Vers le moment où partaient de Varsovie « les jeunes missionnaires » de Milutine, une députation de paysans polonais, venue pour remercier le tsar, était fêtée de toute manière à Pétersbourg. On lui donnait un grand banquet à l’hôtel de ville, et, pour établir la fraternité des deux classes agricoles, c’étaient des paysans russes, envoyés par des propriétaires du voisinage, qui faisaient les honneurs aux paysans polonais. Durant cette patriotique fête champêtre, donnée dans la capitale, la musique militaire jouait l’air national russe et l’empereur, faisant le tour de la table, adressait à ses fidèles sujets quelques paroles bienveillantes. Les assistans remarquaient qu’à ce banquet les paysans polonais avaient pour la plupart un air contraint que les Russes attribuaient à la longue oppression seigneuriale.

Ces réjouissances, sanctionnées par la présence de l’empereur, ne désarmaient point la sourde opposition de Varsovie et de Pétersbourg. Dans les campagnes du royaume, la résistance des propriétaires était parfois appuyée par les autorités russes et les officiers supérieurs. Parmi les commandans militaires, plus d’un général était lié avec la noblesse polonaise, et subissait le charme de cette aristocratie, l’une des plus cultivées et des plus séduisantes du monde. D’autres n’avaient point pardonné à Milutine et à ses amis les lois agraires de 1861. Aussi plusieurs excitaient-ils presque ouvertement les propriétaires à ne point se soumettre aux injonctions des commissaires, et annonçaient-ils aux paysans que les envoyés de Milutine et de Tcherkasski promettaient beaucoup plus qu’ils ne pouvaient accorder[2].

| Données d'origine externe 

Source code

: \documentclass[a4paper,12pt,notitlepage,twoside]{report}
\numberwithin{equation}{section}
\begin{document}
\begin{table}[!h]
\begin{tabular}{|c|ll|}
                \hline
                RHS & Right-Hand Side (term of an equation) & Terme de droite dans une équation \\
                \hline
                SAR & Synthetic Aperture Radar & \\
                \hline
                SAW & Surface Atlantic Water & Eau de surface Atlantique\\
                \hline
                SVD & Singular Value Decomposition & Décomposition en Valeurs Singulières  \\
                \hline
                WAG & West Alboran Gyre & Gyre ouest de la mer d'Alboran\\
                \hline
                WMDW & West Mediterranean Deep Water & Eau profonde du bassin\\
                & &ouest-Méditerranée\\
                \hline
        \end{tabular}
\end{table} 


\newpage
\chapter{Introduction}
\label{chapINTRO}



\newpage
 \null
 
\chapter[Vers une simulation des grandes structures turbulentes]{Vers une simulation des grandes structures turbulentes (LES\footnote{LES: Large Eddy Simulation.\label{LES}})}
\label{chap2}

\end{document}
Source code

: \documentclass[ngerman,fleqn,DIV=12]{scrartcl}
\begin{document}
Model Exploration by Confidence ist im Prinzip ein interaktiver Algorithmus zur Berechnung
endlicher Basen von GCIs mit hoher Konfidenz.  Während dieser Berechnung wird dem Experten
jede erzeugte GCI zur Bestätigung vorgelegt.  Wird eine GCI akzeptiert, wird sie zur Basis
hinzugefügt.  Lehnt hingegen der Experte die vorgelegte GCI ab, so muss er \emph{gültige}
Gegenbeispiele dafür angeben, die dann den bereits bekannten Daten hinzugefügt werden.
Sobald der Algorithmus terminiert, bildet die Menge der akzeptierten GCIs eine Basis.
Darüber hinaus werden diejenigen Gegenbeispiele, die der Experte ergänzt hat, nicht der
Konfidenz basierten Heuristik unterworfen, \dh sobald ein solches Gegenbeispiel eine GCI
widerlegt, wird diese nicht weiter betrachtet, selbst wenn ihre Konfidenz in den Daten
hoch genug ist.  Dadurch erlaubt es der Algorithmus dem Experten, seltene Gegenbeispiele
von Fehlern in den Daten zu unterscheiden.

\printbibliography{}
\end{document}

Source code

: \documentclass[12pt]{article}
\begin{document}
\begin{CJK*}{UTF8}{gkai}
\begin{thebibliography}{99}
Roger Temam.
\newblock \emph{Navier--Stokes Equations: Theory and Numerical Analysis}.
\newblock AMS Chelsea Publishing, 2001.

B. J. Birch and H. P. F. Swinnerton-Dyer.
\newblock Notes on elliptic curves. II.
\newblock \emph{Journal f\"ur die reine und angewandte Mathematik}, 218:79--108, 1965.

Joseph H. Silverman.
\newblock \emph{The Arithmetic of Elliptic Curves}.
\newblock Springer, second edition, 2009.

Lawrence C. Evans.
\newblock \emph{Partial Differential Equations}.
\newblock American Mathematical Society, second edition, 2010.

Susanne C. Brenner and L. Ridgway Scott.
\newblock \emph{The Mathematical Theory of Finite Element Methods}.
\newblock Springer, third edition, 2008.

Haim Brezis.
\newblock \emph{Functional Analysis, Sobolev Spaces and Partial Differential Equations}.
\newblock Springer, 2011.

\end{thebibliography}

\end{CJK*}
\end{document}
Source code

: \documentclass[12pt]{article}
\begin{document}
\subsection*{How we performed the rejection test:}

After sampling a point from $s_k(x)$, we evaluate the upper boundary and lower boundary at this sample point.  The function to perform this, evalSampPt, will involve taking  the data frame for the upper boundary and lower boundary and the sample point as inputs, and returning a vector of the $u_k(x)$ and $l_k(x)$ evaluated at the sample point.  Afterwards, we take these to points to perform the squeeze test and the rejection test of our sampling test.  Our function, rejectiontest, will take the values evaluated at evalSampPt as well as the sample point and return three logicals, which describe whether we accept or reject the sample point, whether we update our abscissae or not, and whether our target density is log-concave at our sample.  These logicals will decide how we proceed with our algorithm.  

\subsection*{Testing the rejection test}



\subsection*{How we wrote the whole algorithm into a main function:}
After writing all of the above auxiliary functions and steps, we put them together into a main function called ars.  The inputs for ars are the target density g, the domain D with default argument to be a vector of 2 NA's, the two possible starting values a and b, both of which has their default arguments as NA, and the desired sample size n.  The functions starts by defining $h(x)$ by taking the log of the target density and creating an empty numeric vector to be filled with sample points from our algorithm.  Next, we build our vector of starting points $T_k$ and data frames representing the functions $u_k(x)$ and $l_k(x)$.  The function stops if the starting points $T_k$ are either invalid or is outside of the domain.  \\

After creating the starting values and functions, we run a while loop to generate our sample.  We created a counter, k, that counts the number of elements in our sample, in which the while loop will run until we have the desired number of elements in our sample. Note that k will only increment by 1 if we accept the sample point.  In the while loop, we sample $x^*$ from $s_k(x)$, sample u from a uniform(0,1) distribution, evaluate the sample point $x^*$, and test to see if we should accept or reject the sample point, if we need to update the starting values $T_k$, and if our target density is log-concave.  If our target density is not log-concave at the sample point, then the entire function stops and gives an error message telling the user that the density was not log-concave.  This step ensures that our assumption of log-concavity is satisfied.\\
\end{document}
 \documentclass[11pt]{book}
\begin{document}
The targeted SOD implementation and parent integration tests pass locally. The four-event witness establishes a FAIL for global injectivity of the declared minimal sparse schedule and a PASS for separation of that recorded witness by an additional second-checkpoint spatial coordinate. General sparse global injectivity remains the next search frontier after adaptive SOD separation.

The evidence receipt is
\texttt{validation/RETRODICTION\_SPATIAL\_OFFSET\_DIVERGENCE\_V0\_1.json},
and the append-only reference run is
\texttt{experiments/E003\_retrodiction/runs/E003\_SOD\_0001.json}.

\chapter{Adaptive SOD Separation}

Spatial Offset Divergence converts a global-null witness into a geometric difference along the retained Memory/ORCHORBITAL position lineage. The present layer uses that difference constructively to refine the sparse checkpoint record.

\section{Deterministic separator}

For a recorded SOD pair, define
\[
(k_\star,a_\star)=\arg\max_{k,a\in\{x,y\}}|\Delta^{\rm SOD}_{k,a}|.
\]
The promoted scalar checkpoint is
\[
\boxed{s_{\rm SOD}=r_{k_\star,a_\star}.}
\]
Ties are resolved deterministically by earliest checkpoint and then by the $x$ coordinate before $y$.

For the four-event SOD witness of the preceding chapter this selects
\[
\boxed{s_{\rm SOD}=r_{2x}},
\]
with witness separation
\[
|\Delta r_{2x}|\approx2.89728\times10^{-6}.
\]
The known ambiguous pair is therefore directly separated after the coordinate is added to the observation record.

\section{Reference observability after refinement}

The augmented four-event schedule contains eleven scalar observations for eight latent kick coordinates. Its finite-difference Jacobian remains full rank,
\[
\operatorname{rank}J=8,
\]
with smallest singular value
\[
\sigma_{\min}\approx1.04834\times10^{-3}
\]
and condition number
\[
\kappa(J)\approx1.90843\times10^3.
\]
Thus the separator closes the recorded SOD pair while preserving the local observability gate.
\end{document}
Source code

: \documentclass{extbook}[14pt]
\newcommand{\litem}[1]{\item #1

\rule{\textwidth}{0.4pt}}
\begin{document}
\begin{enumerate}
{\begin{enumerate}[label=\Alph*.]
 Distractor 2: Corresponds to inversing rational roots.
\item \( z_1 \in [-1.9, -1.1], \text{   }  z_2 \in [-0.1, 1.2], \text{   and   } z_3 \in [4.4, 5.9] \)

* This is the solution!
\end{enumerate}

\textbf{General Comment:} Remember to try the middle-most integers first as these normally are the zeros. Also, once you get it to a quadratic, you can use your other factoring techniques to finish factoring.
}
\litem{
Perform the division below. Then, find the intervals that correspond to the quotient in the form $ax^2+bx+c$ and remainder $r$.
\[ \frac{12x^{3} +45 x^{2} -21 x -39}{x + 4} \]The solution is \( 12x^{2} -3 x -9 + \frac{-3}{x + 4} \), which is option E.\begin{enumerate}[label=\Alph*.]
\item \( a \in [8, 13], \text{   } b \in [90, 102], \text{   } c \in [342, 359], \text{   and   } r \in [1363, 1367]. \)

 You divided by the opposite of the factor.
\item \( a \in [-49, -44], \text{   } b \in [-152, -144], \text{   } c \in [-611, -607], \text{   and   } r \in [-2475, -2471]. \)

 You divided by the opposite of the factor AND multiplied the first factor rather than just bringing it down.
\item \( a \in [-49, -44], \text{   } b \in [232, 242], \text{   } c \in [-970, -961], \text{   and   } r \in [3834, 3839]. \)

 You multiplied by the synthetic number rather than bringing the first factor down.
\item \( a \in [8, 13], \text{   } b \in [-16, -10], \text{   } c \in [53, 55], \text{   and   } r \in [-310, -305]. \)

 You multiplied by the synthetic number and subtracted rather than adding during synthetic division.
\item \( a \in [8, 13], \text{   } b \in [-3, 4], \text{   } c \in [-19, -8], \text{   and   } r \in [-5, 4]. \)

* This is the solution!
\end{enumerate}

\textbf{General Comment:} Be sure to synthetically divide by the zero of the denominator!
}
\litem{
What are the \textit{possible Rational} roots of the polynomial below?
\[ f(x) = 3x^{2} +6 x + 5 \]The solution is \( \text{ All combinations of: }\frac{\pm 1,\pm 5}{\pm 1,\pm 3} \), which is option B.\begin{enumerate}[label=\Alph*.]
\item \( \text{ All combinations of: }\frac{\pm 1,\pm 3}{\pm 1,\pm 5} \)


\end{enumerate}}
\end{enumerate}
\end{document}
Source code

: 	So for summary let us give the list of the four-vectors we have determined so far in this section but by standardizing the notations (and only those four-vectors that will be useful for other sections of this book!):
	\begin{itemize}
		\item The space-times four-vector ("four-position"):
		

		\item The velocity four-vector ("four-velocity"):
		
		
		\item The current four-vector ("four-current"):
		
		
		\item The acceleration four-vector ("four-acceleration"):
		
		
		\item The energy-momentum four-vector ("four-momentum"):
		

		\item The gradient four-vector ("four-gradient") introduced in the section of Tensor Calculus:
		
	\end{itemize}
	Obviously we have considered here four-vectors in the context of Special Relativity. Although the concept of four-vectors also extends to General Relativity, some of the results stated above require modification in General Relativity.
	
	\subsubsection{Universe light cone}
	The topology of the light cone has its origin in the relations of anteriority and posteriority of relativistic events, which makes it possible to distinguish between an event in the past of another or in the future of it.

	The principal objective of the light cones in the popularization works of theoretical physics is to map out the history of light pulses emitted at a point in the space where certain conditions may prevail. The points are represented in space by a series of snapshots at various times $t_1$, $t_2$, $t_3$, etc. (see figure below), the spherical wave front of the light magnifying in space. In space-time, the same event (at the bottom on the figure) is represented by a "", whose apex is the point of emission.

De pareils faits n’étaient pas isolés. Quoique les ukases impériaux eussent supprimé la corvée sans établir, comme en Russie, d’époque transitoire pour organiser les nouveaux rapports agraires,

  1. Dorojnyi zavtrak, mot à mot : un déjeuner de voyage.
  2. Je pourrais citer comme exemple le curieux rapport du commissaire Dometti au prince Tcherkasski à propos d’un conflit, ainsi soulevé dans le district de Wlotziaysk par le prince W. (rapport du 30 avril 1864).